Is BigSMILES the Friend of Polymer Machine Learning?

Haoke Qiu,Zhao-Yan Sun
DOI: https://doi.org/10.26434/chemrxiv-2024-bxxhh-v2
2024-09-05
Abstract:Computational methods, exemplified by machine learning (ML), have provided theoretical guidance and solutions for the development of sustainable polymers, accelerating advancements in materials for societal needs such as equipment, environment, health, and green energy. In previous polymer ML workflows, the Simplified Molecular-Input Line-Entry System (SMILES) notation has consistently served as the primary representation of polymer structures, though the inherent randomness of polymers has long posed challenges for SMILES in the representation learning of polymer ML. Recently, BigSMILES and its extensions have paved the way for more versatile and concise representation of polymer structures. However, whether BigSMILES outperforms SMILES in polymer ML workflows has yet to be systematically explored and demonstrated. To fill this scientific gap, we conducted extensive experiments investigating this question, encompassing a variety of polymer property prediction and inverse design tasks based on both image and text inputs. Our findings reveal that in 11 tasks involving homopolymer systems, BigSMILES-based ML workflows exhibit performance comparable to or even exceeding that of SMILES, underscoring the efficacy of BigSMILES in representing polymer structures. Furthermore, BigSMILES offers a more compact textual representation compared to SMILES, significantly reducing the computational cost of model training, particularly for large language models. Through these comprehensive experiments, we for the first time demonstrate that BigSMILES can achieve performance on par with SMILES, while also facilitating faster model training and reducing energy consumption, which could have a substantial impact on a wide range of polymer tasks in the future, including property prediction (and classification) and polymer generation across various polymer types.
Chemistry
What problem does this paper attempt to address?
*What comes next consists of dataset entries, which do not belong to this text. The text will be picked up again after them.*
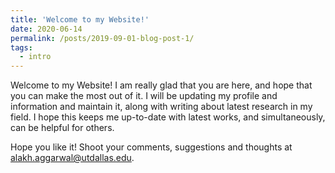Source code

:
 ```yaml
---
title: 'Welcome to my Website!'
date: 2020-06-14
permalink: /posts/2019-09-01-blog-post-1/
tags:
  - intro
---
```


Welcome to my Website! I am really glad that you are here, and hope that you can make the most out of it. I will be updating my profile and information and maintain it, along with writing about latest research in my field. I hope this keeps me up-to-date with latest works, and simultaneously, can be helpful for others.

Hope you like it! Shoot your comments, suggestions and thoughts at <alakh.aggarwal@utdallas.edu>.

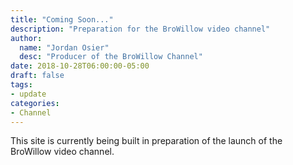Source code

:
 ```yaml
---
title: "Coming Soon..."
description: "Preparation for the BroWillow video channel"
author:
  name: "Jordan Osier"
  desc: "Producer of the BroWillow Channel"
date: 2018-10-28T06:00:00-05:00
draft: false
tags:
- update
categories:
- Channel
---
```


This site is currently being built in preparation of the launch of the BroWillow video channel.

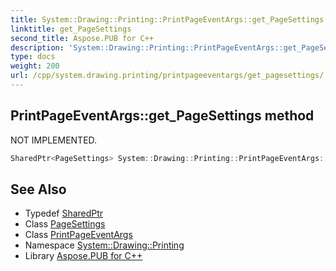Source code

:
 ```yaml
---
title: System::Drawing::Printing::PrintPageEventArgs::get_PageSettings method
linktitle: get_PageSettings
second_title: Aspose.PUB for C++
description: 'System::Drawing::Printing::PrintPageEventArgs::get_PageSettings method. NOT IMPLEMENTED in C++.'
type: docs
weight: 200
url: /cpp/system.drawing.printing/printpageeventargs/get_pagesettings/
---
```

## PrintPageEventArgs::get_PageSettings method


NOT IMPLEMENTED.

```cpp
SharedPtr<PageSettings> System::Drawing::Printing::PrintPageEventArgs::get_PageSettings()
```


## See Also

* Typedef [SharedPtr](../../../system/sharedptr/)
* Class [PageSettings](../../pagesettings/)
* Class [PrintPageEventArgs](../)
* Namespace [System::Drawing::Printing](../../)
* Library [Aspose.PUB for C++](../../../)
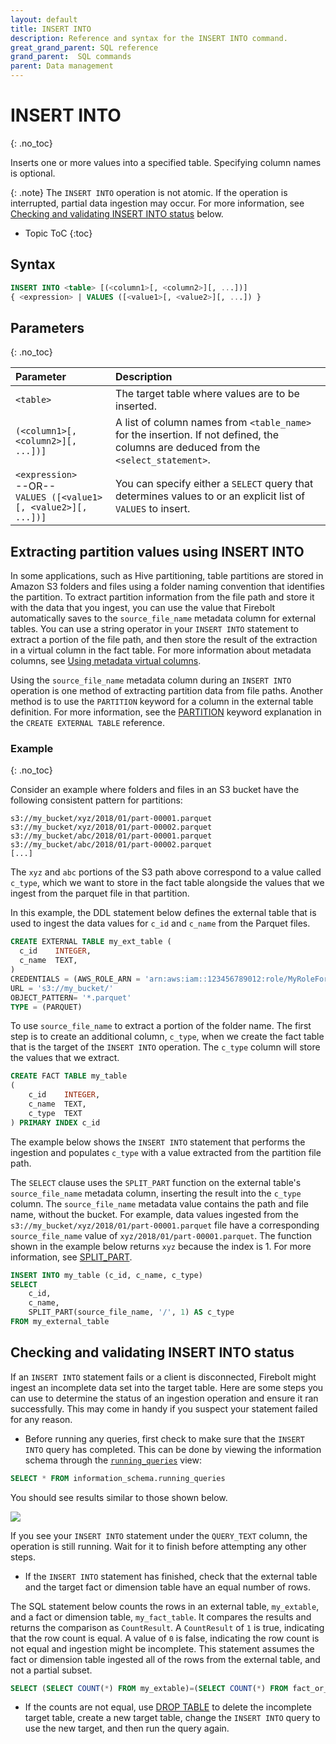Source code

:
 ```yaml
---
layout: default
title: INSERT INTO
description: Reference and syntax for the INSERT INTO command.
great_grand_parent: SQL reference
grand_parent:  SQL commands
parent: Data management
---
```


# INSERT INTO
{: .no_toc}

Inserts one or more values into a specified table. Specifying column names is optional.

{: .note}
The `INSERT INTO` operation is not atomic. If the operation is interrupted, partial data ingestion may occur. For more information, see [Checking and validating INSERT INTO status](#checking-and-validating-insert-into-status) below.

* Topic ToC
{:toc}

## Syntax

```sql
INSERT INTO <table> [(<column1>[, <column2>][, ...])]
{ <expression> | VALUES ([<value1>[, <value2>][, ...]) }
```
## Parameters 
{: .no_toc}

| Parameter | Description|
| :---------| :----------|
| `<table>`| The target table where values are to be inserted. |
| `(<column1>[, <column2>][, ...])]`| A list of column names from `<table_name>` for the insertion. If not defined, the columns are deduced from the `<select_statement>`. |
| `<expression>`<br>--OR--<br> `VALUES ([<value1>[, <value2>][, ...])]` | You can specify either a `SELECT` query that determines values to or an explicit list of `VALUES` to insert.|


## Extracting partition values using INSERT INTO

In some applications, such as Hive partitioning, table partitions are stored in Amazon S3 folders and files using a folder naming convention that identifies the partition. To extract partition information from the file path and store it with the data that you ingest, you can use the value that Firebolt automatically saves to the `source_file_name` metadata column for external tables. You can use a string operator in your `INSERT INTO` statement to extract a portion of the file path, and then store the result of the extraction in a virtual column in the fact table. For more information about metadata columns, see [Using metadata virtual columns](../../loading-data/working-with-external-tables.md#using-metadata-virtual-columns).

Using the `source_file_name` metadata column during an `INSERT INTO` operation is one method of extracting partition data from file paths. Another method is to use the `PARTITION` keyword for a column in the external table definition. For more information, see the [PARTITION](create-external-table.md#partition) keyword explanation in the `CREATE EXTERNAL TABLE` reference.

### Example
{: .no_toc}

Consider an example where folders and files in an S3 bucket have the following consistent pattern for partitions:

```
s3://my_bucket/xyz/2018/01/part-00001.parquet
s3://my_bucket/xyz/2018/01/part-00002.parquet
s3://my_bucket/abc/2018/01/part-00001.parquet
s3://my_bucket/abc/2018/01/part-00002.parquet
[...]
```

The `xyz` and `abc` portions of the S3 path above correspond to a value called `c_type`, which we want to store in the fact table alongside the values that we ingest from the parquet file in that partition.

In this example, the DDL statement below defines the external table that is used to ingest the data values for `c_id` and `c_name` from the Parquet files.

```sql
CREATE EXTERNAL TABLE my_ext_table (
  c_id    INTEGER,
  c_name  TEXT,
)
CREDENTIALS = (AWS_ROLE_ARN = 'arn:aws:iam::123456789012:role/MyRoleForFireboltS3Access1')
URL = 's3://my_bucket/'
OBJECT_PATTERN= '*.parquet'
TYPE = (PARQUET)
```

To use `source_file_name` to extract a portion of the folder name. The first step is to create an additional column, `c_type`, when we create the fact table that is the target of the `INSERT INTO` operation. The `c_type` column will store the values that we extract.

```sql
CREATE FACT TABLE my_table
(
    c_id    INTEGER,
    c_name  TEXT,
    c_type  TEXT
) PRIMARY INDEX c_id
```

The example below shows the `INSERT INTO` statement that performs the ingestion and populates `c_type` with a value extracted from the partition file path.

The `SELECT` clause uses the `SPLIT_PART` function on the external table's `source_file_name` metadata column, inserting the result into the   `c_type` column. The `source_file_name` metadata value contains the path and file name, without the bucket. For example, data values ingested from the `s3://my_bucket/xyz/2018/01/part-00001.parquet` file have a corresponding `source_file_name` value of `xyz/2018/01/part-00001.parquet`. The function shown in the example below returns `xyz` because the index is 1. For more information, see [SPLIT_PART](../functions-reference/split-part.md).

```sql
INSERT INTO my_table (c_id, c_name, c_type)
SELECT
    c_id,
    c_name,
    SPLIT_PART(source_file_name, '/', 1) AS c_type
FROM my_external_table
```

## Checking and validating INSERT INTO status

If an `INSERT INTO` statement fails or a client is disconnected, Firebolt might ingest an incomplete data set into the target table. Here are some steps you can use to determine the status of an ingestion operation and ensure it ran successfully. This may come in handy if you suspect your statement failed for any reason.

* Before running any queries, first check to make sure that the `INSERT INTO` query has completed. This can be done by viewing the information schema through the [`running_queries`](../../general-reference/information-schema/running-queries.md) view:

```sql
SELECT * FROM information_schema.running_queries
```

You should see results similar to those shown below.

![](../../assets/images/running_queries.png)

If you see your `INSERT INTO` statement under the `QUERY_TEXT` column, the operation is still running. Wait for it to finish before attempting any other steps.

* If the `INSERT INTO` statement has finished, check that the external table and the target fact or dimension table have an equal number of rows.

The SQL statement below counts the rows in an external table, `my_extable`, and a fact or dimension table, `my_fact_table`. It compares the results and returns the comparison as `CountResult`. A `CountResult` of `1` is true, indicating that the row count is equal. A value of `0` is false, indicating the row count is not equal and ingestion might be incomplete. This statement assumes the fact or dimension table ingested all of the rows from the external table, and not a partial subset.

```sql
SELECT (SELECT COUNT(*) FROM my_extable)=(SELECT COUNT(*) FROM fact_or_dim_table) AS CountResult;
```

* If the counts are not equal, use [DROP TABLE](drop-table.md) to delete the incomplete target table, create a new target table, change the `INSERT INTO` query to use the new target, and then run the query again.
### What problems does this paper attempt to solve? This paper aims to explore and verify the performance of BigSMILES representation in the polymer machine - learning (ML) workflow, especially its advantages and limitations when compared with the traditional SMILES representation. Specifically, the paper attempts to answer the following questions: 1. **Is BigSMILES better than SMILES?** Through a series of experiments, the paper systematically compares the performance of BigSMILES and SMILES in polymer ML tasks, including polymer property prediction and inverse design tasks. These tasks are based on image and text inputs and are evaluated using convolutional neural networks (CNN), deep neural networks (DNN), and large - language models (LLM). 2. **The compactness and computational efficiency of BigSMILES**: The paper investigates whether BigSMILES can provide a more compact text representation, thereby reducing the computational cost of model training, especially when dealing with large - scale language models. Research shows that BigSMILES can significantly shorten the training time and reduce energy consumption. 3. **The performance of BigSMILES in generation tasks**: The paper also explores the performance of BigSMILES in polymer generation tasks. Although BigSMILES performs well in some aspects, there are still challenges in generating chemically valid BigSMILES strings, which indicates the need for further optimization of BigSMILES' syntax rules and pre - training models. ### Main findings - **Performance comparison**: In 11 tasks involving homopolymer systems, the ML workflow based on BigSMILES shows performance equivalent to or better than that of SMILES. - **Compact representation**: BigSMILES provides a more compact text representation than SMILES, reducing the computational resources required for model training. - **Training speed**: In large - language models, BigSMILES has a faster training speed, which helps to accelerate model iteration and reduce energy consumption. - **Challenges in generation tasks**: Although BigSMILES performs well in some tasks, it still needs improvement in generating chemically valid BigSMILES strings. Overall, this paper fills the scientific gap of BigSMILES in polymer ML applications and provides an important reference for future research and applications.